Order Definitions

Enter and Cancel Order:

All orders, except Market Orders, can be cancelled and replaced with a different order unless filled prior to cancellation.

Fill or Kill Order:

The fill or kill order is used by customers wishing an immediate fill, but at a specified price. The floor broker will bid or offer the order three times and immediately return either a fill or an unable.

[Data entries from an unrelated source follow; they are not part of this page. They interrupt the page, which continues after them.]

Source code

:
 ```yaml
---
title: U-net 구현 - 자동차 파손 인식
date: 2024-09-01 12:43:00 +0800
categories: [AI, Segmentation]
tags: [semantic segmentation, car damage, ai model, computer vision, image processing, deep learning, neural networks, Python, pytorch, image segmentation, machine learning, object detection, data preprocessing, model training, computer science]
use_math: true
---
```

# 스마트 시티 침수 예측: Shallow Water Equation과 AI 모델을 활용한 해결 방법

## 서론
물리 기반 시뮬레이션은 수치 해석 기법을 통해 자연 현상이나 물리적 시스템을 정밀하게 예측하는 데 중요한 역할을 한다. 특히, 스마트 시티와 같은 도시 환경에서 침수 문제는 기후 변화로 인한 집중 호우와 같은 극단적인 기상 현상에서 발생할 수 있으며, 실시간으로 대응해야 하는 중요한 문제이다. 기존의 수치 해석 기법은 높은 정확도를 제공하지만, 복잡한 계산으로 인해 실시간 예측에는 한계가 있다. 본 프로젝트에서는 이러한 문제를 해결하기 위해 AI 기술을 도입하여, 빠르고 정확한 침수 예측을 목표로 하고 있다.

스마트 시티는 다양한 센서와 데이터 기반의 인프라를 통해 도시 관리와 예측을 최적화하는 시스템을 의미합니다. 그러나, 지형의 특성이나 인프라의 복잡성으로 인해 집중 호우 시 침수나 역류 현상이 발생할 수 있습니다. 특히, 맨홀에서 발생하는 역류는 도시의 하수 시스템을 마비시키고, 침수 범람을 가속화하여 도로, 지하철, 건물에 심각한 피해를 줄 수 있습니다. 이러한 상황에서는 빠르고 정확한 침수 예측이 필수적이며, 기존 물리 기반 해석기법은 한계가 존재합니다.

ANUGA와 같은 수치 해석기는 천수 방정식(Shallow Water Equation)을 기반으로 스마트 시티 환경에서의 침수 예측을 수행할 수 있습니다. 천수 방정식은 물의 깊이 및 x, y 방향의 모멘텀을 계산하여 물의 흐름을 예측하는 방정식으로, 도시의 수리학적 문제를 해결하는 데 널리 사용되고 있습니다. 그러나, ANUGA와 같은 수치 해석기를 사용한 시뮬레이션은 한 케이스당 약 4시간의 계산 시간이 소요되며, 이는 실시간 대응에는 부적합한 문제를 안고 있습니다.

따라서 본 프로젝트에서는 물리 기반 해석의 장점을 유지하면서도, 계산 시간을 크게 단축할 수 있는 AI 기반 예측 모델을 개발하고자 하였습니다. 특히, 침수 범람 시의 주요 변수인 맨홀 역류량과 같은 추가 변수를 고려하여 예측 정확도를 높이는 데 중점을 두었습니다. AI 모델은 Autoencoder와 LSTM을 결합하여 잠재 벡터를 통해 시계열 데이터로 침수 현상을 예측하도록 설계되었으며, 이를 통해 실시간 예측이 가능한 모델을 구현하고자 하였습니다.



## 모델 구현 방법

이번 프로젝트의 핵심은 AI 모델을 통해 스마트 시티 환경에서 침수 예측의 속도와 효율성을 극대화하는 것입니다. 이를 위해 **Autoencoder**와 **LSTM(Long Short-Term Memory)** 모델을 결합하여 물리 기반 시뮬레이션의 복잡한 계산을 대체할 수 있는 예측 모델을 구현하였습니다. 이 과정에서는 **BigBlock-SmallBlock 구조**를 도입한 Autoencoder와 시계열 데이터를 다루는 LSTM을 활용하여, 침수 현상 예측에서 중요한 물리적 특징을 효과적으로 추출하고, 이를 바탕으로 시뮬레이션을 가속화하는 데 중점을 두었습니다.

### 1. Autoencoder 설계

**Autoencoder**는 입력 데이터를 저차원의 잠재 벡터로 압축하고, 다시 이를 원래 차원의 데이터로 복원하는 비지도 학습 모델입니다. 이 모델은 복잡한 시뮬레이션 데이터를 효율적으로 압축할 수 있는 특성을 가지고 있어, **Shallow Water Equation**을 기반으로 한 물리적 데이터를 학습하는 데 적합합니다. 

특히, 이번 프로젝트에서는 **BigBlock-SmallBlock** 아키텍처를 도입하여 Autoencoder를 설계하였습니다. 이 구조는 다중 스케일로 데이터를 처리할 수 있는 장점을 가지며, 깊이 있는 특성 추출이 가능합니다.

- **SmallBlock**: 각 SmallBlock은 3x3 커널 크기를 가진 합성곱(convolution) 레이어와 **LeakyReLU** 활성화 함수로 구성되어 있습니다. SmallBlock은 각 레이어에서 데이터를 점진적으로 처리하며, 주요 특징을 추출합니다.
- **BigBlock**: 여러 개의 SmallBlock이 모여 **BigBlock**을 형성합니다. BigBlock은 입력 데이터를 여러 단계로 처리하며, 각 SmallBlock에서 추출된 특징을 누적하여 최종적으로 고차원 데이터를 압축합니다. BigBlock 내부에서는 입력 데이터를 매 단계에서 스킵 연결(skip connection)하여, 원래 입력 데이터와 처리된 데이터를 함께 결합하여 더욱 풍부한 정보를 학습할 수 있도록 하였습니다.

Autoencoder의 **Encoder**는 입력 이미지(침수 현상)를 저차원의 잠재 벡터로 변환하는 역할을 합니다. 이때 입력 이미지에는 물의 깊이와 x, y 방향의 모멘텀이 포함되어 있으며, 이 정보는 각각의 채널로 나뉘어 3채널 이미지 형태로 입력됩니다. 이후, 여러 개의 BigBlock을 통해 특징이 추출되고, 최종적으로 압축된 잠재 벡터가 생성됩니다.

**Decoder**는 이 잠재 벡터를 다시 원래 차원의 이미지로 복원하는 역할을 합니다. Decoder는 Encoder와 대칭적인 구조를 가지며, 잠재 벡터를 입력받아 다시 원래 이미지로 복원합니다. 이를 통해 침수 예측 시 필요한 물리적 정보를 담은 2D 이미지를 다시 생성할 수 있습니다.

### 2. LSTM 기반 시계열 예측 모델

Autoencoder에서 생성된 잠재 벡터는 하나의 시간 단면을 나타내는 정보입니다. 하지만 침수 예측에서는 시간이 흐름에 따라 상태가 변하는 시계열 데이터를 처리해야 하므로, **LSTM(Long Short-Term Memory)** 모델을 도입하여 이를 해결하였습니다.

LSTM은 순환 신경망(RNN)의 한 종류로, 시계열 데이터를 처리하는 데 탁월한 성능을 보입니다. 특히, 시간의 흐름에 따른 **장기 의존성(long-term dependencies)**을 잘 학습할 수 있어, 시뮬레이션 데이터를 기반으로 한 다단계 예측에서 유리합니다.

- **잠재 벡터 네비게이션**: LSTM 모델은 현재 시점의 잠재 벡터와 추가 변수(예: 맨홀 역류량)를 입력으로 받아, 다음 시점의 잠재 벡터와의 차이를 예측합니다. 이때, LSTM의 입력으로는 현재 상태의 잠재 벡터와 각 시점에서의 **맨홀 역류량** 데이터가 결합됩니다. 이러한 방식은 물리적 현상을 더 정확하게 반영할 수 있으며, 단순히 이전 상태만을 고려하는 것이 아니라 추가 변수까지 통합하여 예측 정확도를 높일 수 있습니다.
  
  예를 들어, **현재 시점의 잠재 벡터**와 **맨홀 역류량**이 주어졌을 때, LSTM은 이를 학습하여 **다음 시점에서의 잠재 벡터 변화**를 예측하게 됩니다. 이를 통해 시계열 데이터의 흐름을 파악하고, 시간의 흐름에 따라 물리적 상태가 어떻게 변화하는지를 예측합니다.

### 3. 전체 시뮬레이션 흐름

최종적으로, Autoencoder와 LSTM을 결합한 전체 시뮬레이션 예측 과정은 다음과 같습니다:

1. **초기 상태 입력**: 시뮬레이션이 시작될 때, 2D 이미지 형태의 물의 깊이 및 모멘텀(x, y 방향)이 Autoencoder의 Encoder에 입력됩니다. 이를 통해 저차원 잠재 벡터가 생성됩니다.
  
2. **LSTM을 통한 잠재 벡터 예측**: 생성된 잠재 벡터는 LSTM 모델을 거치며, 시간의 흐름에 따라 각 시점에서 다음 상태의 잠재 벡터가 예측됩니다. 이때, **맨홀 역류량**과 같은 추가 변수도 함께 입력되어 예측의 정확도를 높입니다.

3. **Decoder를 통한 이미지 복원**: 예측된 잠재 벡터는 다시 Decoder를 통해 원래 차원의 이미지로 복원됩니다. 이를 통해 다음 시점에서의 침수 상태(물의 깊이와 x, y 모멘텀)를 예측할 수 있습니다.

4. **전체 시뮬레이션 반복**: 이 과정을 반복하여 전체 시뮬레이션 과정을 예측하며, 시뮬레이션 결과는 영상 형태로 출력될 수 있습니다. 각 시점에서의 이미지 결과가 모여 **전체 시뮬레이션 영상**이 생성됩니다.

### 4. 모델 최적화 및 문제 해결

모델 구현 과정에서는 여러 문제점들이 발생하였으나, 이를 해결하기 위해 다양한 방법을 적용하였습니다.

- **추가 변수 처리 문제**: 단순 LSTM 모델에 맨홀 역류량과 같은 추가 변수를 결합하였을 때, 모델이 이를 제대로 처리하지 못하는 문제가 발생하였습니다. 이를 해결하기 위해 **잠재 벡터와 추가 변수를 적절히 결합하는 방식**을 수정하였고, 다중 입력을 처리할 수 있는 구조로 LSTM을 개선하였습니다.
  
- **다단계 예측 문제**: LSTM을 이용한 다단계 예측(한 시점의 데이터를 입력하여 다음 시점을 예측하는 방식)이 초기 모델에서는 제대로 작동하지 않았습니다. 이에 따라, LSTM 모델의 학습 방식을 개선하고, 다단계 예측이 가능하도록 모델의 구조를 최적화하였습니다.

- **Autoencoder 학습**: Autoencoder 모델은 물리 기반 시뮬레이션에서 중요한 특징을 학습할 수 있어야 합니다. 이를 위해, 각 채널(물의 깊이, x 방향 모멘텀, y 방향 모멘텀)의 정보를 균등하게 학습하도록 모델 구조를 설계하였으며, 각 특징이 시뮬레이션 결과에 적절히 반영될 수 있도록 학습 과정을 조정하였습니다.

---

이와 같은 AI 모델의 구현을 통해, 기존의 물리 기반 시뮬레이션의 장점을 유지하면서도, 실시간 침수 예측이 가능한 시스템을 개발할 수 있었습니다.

Good Until Cancelled Order:

Used in conjunction with a Limit or Stop order. Order will remain valid and worked until client cancels order, or it is filled, or contract expires.

Limit Order:

The limit order is an order to buy or sell at a designated price. Limit Orders to buy are placed below the market while limit orders to sell are placed above the market. Since the market may never get high enough or low enough to trigger a limit order, a customer may miss the market if he uses a limit order. (Even though you may see the market touch a limit price several times, this does not guarantee or earn the customer a fill at that price.)

Market If Touched Order:

MITs are the opposite of stop orders. Buy MITs are placed below the market and Sell MITs are placed above the market. An MIT order is usually used to enter the market or initiate a trade. An MIT order is similar to a limit order in that a specific price is placed on the order. However, an MIT order becomes a market order once the limit price is touched or passed through. An execution may be at, above, or below the originally specified price. An MIT order will not be executed if the market fails to touch the MIT specified price.

Market Order:

The market order is the most frequently used order. It is the best order to use once you have made a decision about opening or closing a position. It prevents the customer from having to chase a market or trying to get in or out of a position. The market order is executed at the best possible price obtainable at the time the order reaches the trading pit.

Market on Close:

This is an order that will be filled during the final seconds of trading at whatever price is available.

Market on Opening Order:

This is an order that the client wishes to be executed during the opening range of trading at the best possible price obtainable within the opening range. Not all exchanges recognize this type of order. One such exchange is the Chicago Board of Trade.

One Cancels the Other Order (OCO) - One (order) Cancels (the) Other:

As an example, with the market trading at 7800 you want to buy at 7600 Limit (lower), or on an upside breakout at 7900 Stop (higher), Buy 1 Dec DJIA 7600 on a Limit, OCO Buy 1 Dec DJIA 7900 Stop. When one order is executed, the other is automatically cancelled.

Or Better Order:

The pit broker is obligated to get the best possible price for the client. Putting an OB on an order does not cause him to work harder. If the price is NOT OB, the broker is irate because he is paying special attention to a ticket that does not deserve it. Think of OB as MARKET with a LIMIT. If the price does not have an OB next to it, and the market is considerably better, the pit broker may question the runner to see if the order should have been a stop. They will return the order for clarification which could delay the filling of the order and possibly change the results of the fill. ONLY USE "OR BETTER" IF THE MARKET IS "OR BETTER."

Stop Limit Order:

A stop limit order lists two prices and is an attempt to gain more control over the price at which your stop is filled. The first part of the order is written like the above stop order. The second part of the order specifies a limit price. This indicates that once your stop is triggered, you do not wish to be filled beyond the limit price. Stop limit orders should usually not be used when trying to exit a position. If a customer does not give a limit price, then the stop price and the limit price are meant to be identical.

Spread Order:

The customer wishes to take a simultaneous long and short position in an attempt to profit via the price differential or "spread" between two prices. A spread may be established between different months of the same commodity, between related commodities or between the same or related commodities traded on two different exchanges. A spread order may be entered at the market or you can designate that you wish to be filled when the price difference between the commodities reaches a certain point (or premium). For example: BUY 1 JUNE LIVE CATTLE, SELL 1 AUGUST LIVE CATTLE PLUS 100 TO THE AUGUST SELL SIDE. This means that the customer wants to initiate or liquidate the spread when August Cattle is 100 points higher than June cattle.

Stop Order:

Stop orders may be used for three purposes: to minimize a loss on a long or short position; to protect a profit on an existing long or short position; or to initiate a new long or short position. A buy stop order is placed above the market and a sell stop order is placed below the market. Once the stop price is touched, the order is treated like a market order and will be filled at the best possible price.

Stop Close Order:

The stop price on a stop close only will only be triggered if the market touches the stop during the close of trading. The disadvantage of this order is a fast market in the last few minutes of trading may cause the order to be filled at an undesirable price. It could, however, protect the customer from getting filled during adverse price fluctuations during the course of the day.


Risk Warning: Trading in financial products always involves a risk. As a general rule, you should therefore only trade in financial products if you understand the products and the risks associated with them.